La huelga no debió suceder. El Ejecutivo debió atender las demandas desde que se iniciaron. Hacer entonces exactamente lo que está haciendo ahora. Debió explicar, fundamentar, hacer partícipes a los funcionarios de los apremios y las decisiones en el sector.

La señora Fujimori, por su lado, debería liderar cambios en la legislación e incluso impulsar reformas constitucionales. Tiene la mayoría para hacerlo, y no lo hace.

En relación al Consejo Nacional de la Magistratura, por ejemplo, su grupo parlamentario debió anticiparse al gobierno. Debió estudiar el tema y debió liderar un cambio. No lo hizo.

Tampoco ha hecho nada en relación a la reforma penal, ni en relación al marco de instituciones que ha permitido la corrupción, las mafias y el avance de las organizaciones criminales.

Casi tres años después de la captura de Rodolfo Orellana, por dar otro ejemplo, no hay una sola reforma legislativa sobre las normas e instituciones que hicieron posible que operara durante tanto tiempo. ¿Y la reforma del Poder Judicial?

¿Cuáles son los aportes a la reforma del transporte? ¿Qué se ha avanzado en reforma laboral? ¿Hay algo sobre reforma educativa, sobre la informalidad?

No son preocupaciones que la señora Keiko Fujimori tenga como prioridad. Para ella la prioridad es plantearle al gobierno un cambio de ministros.

La señora Fujimori acusa al presidente Kuczynski de “ponerse al costado” en relación a los problemas del país. Ella debería saber que los no fujimoristas la vemos a ella exactamente en la misma posición, en relación al poder del Estado en el que tiene la primera influencia.

La lideresa de Fuerza Popular ofrece facultades delegadas al gobierno para legislar sobre materia educativa. Eso está bien, pero mejor sería decir: en Educación proponemos las siguientes leyes. Su grupo, ¡ya tiene facultades para legislar!

Los problemas del gobierno no se van a resolver con cambios de ministros, como propone la lideresa del fujimorismo. Eso solo equivale a la entrega de un emblema.

Si realmente están preocupados por el país, deben olvidarse de los trofeos. Deben proponer líneas de acción y programas de reforma.

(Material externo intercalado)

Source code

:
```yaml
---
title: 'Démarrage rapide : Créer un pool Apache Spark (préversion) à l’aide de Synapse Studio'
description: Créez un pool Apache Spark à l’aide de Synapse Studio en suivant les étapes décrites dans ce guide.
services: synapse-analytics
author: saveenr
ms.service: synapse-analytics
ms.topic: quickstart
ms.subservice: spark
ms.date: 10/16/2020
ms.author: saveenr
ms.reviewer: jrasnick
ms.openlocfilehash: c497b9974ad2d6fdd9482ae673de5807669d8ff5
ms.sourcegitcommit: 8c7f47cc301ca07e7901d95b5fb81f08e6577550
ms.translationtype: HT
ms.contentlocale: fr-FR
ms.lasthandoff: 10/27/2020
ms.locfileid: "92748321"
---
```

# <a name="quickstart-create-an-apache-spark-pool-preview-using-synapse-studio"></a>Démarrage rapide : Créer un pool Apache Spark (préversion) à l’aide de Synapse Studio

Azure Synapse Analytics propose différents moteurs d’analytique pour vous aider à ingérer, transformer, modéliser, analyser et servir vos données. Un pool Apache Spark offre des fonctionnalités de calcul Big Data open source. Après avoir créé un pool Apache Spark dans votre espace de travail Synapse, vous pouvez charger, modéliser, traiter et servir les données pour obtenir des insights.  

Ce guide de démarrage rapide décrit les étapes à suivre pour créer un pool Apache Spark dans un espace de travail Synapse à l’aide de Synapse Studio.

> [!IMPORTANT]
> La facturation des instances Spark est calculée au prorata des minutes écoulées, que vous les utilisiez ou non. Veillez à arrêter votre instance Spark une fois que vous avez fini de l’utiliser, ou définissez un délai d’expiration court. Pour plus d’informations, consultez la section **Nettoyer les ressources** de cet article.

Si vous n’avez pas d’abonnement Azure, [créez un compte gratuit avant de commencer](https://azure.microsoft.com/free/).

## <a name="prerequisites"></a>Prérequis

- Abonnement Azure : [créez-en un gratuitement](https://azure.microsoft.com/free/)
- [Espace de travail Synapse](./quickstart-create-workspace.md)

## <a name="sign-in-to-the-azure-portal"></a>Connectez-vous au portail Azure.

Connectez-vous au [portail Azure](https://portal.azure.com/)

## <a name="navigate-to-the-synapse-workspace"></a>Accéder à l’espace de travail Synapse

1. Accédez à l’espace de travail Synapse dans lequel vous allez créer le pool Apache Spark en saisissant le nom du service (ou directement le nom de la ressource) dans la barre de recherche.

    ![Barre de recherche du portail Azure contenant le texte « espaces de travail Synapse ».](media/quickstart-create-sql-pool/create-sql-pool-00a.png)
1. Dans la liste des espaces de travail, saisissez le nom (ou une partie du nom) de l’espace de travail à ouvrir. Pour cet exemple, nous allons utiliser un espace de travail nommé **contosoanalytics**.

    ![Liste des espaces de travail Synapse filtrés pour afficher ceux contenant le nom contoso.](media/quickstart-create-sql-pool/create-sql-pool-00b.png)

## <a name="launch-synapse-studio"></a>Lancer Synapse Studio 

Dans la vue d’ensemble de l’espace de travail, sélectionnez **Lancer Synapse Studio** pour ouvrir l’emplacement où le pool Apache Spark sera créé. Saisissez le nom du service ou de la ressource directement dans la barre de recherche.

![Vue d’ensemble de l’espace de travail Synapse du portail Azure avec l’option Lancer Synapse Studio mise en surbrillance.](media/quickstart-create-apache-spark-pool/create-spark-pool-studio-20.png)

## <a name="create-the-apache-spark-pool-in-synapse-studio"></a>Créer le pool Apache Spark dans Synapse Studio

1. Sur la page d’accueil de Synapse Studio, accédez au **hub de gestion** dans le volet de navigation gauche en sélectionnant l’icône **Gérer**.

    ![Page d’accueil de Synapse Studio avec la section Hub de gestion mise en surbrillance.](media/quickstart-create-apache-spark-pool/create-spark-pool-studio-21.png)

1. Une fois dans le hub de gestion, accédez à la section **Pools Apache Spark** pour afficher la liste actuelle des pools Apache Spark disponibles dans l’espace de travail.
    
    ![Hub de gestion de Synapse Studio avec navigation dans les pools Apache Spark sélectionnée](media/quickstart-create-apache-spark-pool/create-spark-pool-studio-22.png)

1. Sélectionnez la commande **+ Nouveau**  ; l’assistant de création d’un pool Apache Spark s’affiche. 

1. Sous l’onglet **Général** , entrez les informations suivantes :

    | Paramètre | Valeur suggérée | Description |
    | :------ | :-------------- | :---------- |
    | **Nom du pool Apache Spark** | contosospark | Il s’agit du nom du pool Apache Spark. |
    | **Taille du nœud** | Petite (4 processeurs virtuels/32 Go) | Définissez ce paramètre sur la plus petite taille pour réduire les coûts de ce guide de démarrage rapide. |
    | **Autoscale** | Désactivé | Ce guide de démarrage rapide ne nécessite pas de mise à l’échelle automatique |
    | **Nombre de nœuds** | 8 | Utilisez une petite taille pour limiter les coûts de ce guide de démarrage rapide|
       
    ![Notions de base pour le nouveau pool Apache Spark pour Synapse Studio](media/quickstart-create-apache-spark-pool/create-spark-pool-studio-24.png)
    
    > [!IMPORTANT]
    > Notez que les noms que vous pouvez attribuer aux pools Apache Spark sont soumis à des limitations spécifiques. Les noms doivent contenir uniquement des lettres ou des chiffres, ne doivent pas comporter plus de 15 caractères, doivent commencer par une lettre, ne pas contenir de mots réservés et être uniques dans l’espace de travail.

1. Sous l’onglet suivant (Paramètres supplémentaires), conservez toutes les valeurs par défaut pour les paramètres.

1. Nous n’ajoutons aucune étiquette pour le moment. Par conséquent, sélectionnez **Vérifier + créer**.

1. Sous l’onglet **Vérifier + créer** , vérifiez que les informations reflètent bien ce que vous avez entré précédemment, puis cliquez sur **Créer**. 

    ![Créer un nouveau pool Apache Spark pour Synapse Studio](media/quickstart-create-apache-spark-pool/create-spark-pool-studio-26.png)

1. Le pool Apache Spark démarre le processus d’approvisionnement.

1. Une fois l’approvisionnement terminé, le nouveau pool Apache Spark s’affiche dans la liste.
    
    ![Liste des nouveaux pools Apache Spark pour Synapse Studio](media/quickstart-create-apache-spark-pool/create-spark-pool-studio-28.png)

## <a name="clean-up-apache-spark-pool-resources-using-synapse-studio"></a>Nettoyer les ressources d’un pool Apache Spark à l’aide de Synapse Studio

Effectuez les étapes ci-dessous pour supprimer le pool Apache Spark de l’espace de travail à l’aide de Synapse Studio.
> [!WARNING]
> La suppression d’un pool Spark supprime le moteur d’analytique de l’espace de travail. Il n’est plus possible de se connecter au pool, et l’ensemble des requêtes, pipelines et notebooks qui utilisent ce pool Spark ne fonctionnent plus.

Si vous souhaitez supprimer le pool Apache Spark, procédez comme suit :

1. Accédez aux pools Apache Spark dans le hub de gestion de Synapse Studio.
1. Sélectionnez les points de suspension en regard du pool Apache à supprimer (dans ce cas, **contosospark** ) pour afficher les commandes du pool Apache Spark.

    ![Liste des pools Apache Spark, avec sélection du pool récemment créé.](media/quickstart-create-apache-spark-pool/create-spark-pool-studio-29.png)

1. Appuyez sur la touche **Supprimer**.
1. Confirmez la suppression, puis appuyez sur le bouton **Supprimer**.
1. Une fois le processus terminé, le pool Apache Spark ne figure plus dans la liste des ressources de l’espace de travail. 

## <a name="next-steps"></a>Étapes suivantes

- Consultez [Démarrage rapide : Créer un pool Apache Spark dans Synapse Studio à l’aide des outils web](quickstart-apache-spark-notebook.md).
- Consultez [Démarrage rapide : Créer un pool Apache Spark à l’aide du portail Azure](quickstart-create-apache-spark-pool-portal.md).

El problema creado con los maestros es de comunicación y planificación. Eso no lo tiene este gobierno, no al menos en el grado requerido. Tampoco lo aporta la señora Fujimori, no al menos en sus críticas al gobierno.

Las oposiciones tienen una tarea decisiva en uno de los principios básicos de la democracia, el balance de poderes. El poder, sin embargo, no solo es compulsión, sino, sobre todo, orientación.

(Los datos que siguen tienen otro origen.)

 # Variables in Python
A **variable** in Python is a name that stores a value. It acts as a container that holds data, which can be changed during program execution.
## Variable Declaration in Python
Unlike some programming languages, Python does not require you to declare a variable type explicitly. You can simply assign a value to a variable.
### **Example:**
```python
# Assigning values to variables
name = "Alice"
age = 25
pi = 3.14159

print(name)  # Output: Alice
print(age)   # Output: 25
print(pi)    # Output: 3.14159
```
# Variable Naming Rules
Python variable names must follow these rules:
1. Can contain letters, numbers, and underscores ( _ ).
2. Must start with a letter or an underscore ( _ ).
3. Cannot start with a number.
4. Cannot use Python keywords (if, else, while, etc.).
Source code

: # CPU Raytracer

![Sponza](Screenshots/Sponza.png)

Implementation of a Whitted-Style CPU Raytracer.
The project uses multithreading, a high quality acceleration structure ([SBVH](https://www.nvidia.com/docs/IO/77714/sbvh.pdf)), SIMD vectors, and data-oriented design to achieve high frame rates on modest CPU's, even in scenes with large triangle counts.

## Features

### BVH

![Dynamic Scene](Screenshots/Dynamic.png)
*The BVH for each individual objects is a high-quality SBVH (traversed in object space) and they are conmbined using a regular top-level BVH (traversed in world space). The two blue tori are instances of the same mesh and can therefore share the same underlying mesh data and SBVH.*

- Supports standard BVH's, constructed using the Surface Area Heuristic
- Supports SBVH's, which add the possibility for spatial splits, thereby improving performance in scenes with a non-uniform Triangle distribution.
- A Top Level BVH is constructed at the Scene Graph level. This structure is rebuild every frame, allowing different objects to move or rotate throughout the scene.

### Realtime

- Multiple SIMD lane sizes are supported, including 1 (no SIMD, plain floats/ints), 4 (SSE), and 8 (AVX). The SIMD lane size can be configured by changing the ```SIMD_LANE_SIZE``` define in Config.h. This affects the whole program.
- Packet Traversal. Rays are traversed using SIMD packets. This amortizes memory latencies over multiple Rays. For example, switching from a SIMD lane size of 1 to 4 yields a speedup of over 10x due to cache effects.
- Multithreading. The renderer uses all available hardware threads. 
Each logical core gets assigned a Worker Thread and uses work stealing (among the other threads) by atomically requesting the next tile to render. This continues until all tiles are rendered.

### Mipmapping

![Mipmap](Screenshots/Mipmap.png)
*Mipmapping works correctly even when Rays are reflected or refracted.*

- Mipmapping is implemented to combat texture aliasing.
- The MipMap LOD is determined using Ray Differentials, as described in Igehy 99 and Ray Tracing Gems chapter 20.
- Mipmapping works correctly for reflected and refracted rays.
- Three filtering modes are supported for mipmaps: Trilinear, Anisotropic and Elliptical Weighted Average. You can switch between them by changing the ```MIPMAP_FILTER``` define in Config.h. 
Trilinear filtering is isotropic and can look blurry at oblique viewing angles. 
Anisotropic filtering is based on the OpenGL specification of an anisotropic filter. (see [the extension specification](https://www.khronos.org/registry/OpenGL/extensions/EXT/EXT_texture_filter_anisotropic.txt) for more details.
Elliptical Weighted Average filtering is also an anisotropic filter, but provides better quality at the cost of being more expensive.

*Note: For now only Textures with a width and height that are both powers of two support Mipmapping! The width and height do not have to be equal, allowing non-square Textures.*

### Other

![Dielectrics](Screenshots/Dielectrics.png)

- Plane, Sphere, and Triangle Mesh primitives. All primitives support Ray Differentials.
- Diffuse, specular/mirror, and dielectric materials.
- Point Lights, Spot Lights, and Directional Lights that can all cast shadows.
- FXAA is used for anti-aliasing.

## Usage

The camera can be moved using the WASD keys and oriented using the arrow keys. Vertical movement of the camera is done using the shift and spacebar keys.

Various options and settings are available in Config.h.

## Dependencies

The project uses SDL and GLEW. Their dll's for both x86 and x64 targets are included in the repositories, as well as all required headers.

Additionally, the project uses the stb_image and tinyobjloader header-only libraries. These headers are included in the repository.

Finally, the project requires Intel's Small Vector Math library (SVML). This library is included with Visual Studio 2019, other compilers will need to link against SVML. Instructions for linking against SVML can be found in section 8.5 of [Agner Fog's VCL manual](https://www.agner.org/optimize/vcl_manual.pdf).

Una oposición que se suma al griterío callejero carece de orientación y, menos aún, puede ofrecerla.

La crítica es importante, necesaria, pero la crítica no es la pedrada. La crítica supone analizar los errores del otro e indicar, por esa vía, las soluciones necesarias.

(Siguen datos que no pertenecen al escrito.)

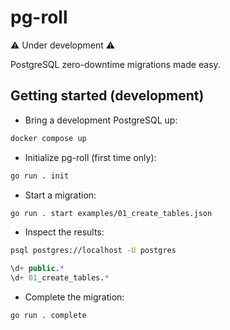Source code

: # pg-roll

:warning: Under development :warning:

PostgreSQL zero-downtime migrations made easy.

## Getting started (development)

* Bring a development PostgreSQL up:

```sh
docker compose up
```

* Initialize pg-roll (first time only):

```sh
go run . init
```

* Start a migration:

```sh
go run . start examples/01_create_tables.json
```

* Inspect the results:

```sh
psql postgres://localhost -U postgres
```

```sql
\d+ public.*
\d+ 01_create_tables.*
```

* Complete the migration:

```sh
go run . complete
```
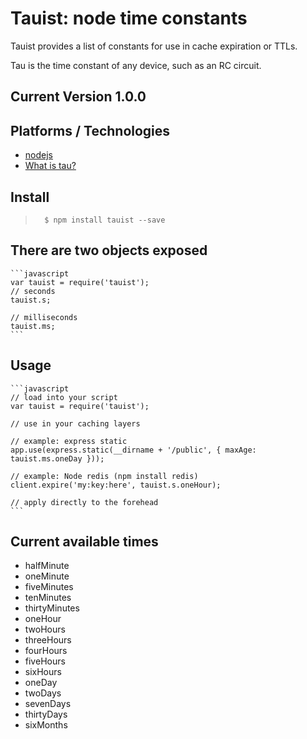 # Tauist: node time constants
Tauist provides a list of constants for use in cache expiration or TTLs.

Tau is the time constant of any device, such as an RC circuit.

## Current Version 1.0.0

## Platforms / Technologies
* [nodejs](http://nodejs.org/)
* [What is tau?](https://en.wikipedia.org/wiki/RC_time_constant)

## Install
>       $ npm install tauist --save

## There are two objects exposed

    ```javascript
    var tauist = require('tauist');
    // seconds
    tauist.s;
    
    // milliseconds
    tauist.ms;
    ```

## Usage

    ```javascript
    // load into your script
    var tauist = require('tauist');
    
    // use in your caching layers
    
    // example: express static
    app.use(express.static(__dirname + '/public', { maxAge: tauist.ms.oneDay }));
    
    // example: Node redis (npm install redis)
    client.expire('my:key:here', tauist.s.oneHour);
    
    // apply directly to the forehead
    ```
        
## Current available times

* halfMinute
* oneMinute
* fiveMinutes
* tenMinutes
* thirtyMinutes
* oneHour
* twoHours
* threeHours
* fourHours
* fiveHours
* sixHours
* oneDay
* twoDays
* sevenDays
* thirtyDays
* sixMonths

El gobierno de Kuczynski debe ser criticado, pero se debe ofrecer al país una solución. Es legítimo el interés de los políticos por aprovechar la crisis creada por el gobierno. No debe ser eludido, sin embargo, el deber de esos políticos de ofrecer al país soluciones puntuales.

Cada uno, por lo pronto, no debe abandonar las tareas de su responsabilidad. En el Ejecutivo y en el Legislativo, lamentablemente, no parece estar sucediendo eso.